Encoder Revolution Counter

I think the best way is to always reference your total accumulator and do math on that value. So, if you use a Modulo math function on the accumulator and 1440, the remainder will always be a fraction of that. This way, you will never lose an accumulated value. You can also use these same remainder function to determine the precise angle each cycle in a much simpler fashion I believe. As for the RPM, you can compute the delta in accumulator each PLC scan and compare the value. Hopefully you have access to the last scan time of the PLC as well, and you can take the delta and scan time to determine the Rate Per Scan. Multiple this out to your RPM and average over a few scans (say 1 second or more). I think that should work.
 
... So, if you use a Modulo math function on the accumulator and 1440, the remainder will always be a fraction of that. ...

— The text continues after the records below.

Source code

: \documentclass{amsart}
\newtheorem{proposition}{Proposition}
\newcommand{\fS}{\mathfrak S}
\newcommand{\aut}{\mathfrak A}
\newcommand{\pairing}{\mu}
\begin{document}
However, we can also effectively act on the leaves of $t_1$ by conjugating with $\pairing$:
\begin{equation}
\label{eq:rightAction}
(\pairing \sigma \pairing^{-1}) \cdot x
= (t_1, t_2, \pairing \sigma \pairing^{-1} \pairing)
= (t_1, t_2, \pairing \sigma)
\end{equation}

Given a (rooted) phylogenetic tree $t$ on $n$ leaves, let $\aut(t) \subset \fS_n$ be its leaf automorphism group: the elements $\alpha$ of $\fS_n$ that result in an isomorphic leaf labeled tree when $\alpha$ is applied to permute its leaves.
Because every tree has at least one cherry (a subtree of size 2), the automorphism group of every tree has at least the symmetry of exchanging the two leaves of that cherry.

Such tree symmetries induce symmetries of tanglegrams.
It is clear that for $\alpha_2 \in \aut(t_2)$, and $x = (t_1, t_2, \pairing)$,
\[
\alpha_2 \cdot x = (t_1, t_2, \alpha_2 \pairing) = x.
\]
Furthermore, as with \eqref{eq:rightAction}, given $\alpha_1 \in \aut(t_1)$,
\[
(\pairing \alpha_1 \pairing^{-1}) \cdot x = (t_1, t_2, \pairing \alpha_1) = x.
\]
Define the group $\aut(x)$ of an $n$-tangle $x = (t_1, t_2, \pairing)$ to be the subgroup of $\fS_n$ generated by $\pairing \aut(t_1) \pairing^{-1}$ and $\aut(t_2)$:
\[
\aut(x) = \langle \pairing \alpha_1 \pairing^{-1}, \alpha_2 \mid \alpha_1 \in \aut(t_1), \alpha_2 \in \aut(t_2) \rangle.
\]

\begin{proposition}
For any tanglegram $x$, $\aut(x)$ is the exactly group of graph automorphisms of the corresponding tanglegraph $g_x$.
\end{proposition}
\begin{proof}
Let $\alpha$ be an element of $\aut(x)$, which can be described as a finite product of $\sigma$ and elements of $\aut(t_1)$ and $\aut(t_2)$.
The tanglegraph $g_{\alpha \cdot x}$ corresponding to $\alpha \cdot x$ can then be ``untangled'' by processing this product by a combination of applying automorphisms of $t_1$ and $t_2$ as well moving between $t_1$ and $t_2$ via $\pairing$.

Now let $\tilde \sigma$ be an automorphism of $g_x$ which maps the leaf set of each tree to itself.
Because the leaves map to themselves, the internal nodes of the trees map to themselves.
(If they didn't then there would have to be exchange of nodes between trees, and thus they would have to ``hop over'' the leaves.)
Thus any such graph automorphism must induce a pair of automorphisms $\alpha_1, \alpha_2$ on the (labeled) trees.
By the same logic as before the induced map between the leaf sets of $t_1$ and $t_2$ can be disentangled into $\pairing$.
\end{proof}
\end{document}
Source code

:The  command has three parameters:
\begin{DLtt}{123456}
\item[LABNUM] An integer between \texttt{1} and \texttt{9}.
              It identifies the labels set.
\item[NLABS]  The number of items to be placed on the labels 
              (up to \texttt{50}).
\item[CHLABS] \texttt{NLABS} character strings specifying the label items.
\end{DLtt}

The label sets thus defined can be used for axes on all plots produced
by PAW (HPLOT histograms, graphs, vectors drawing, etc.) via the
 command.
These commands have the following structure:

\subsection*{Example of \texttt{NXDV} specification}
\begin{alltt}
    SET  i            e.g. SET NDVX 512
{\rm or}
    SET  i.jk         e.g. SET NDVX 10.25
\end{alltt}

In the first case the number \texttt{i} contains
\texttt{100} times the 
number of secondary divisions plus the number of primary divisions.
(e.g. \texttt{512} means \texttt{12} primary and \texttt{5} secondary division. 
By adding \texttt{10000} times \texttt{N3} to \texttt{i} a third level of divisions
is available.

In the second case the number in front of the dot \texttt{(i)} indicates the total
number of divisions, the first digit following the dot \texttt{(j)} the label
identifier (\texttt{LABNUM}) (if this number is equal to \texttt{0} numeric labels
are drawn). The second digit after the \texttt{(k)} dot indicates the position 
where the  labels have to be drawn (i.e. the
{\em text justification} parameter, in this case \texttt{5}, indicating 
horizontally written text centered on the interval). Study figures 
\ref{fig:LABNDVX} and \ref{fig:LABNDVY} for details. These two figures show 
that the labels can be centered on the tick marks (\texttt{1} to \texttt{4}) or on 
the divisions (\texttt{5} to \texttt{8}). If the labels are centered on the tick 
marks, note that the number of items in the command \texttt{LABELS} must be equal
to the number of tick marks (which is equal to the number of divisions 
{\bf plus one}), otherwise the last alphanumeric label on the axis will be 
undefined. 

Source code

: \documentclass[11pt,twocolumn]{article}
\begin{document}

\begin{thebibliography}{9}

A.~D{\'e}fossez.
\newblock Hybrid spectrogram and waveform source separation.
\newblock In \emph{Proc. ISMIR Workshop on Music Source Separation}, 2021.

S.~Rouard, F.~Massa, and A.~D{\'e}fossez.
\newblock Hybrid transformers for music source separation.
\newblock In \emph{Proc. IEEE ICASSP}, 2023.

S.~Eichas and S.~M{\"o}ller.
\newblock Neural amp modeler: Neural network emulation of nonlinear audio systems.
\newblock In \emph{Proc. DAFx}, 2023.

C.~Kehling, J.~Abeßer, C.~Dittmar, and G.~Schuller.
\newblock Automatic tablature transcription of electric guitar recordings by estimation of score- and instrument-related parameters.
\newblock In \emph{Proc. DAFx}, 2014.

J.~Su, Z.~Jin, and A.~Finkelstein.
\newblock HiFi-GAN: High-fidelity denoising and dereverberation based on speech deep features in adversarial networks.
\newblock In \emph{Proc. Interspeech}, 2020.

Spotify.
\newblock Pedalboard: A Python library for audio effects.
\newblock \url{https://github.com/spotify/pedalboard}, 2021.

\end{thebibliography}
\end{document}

This is the other approach, but requires a [modulo 1440] offset, initialized to 0, to be
  • to be incremented by 736* at every +32767 => -32768 rollover, and reduced modulo 1440,
  • to be incremented by 704* at every -32768 => +32767 rollunder, and reduced modulo 1440.
  • and added to the [-32768:+32767] accumulator value, and the sum reduced modulo 1440 for the final value.
This assumes the modulo instruction always returns a positive value, even if the input operand is negative.

* I might have those reversed; it's simple to test.
 
on each scan cycle,
  • subtract* the current_accumulator value from the previous_accumulatorvalue,
    • the difference is the change_in_pulses for the current scan cycle
  • move the current_accumulator value to the previous_accumulator tag (for the next scan cycle)
  • add the change_in_pulses value to the current_position_in_pulses tag
  • If the current_position_in_pulses value is greater than 1439, then subtract 1440
  • If the current_position_in_pulses value is less than 1439, then add 1440
  • current_position_in_pulses ÷ 4 = angle_in_degrees.
There needs to be some way to assign an initial current_position_in_pulses when the system starts up.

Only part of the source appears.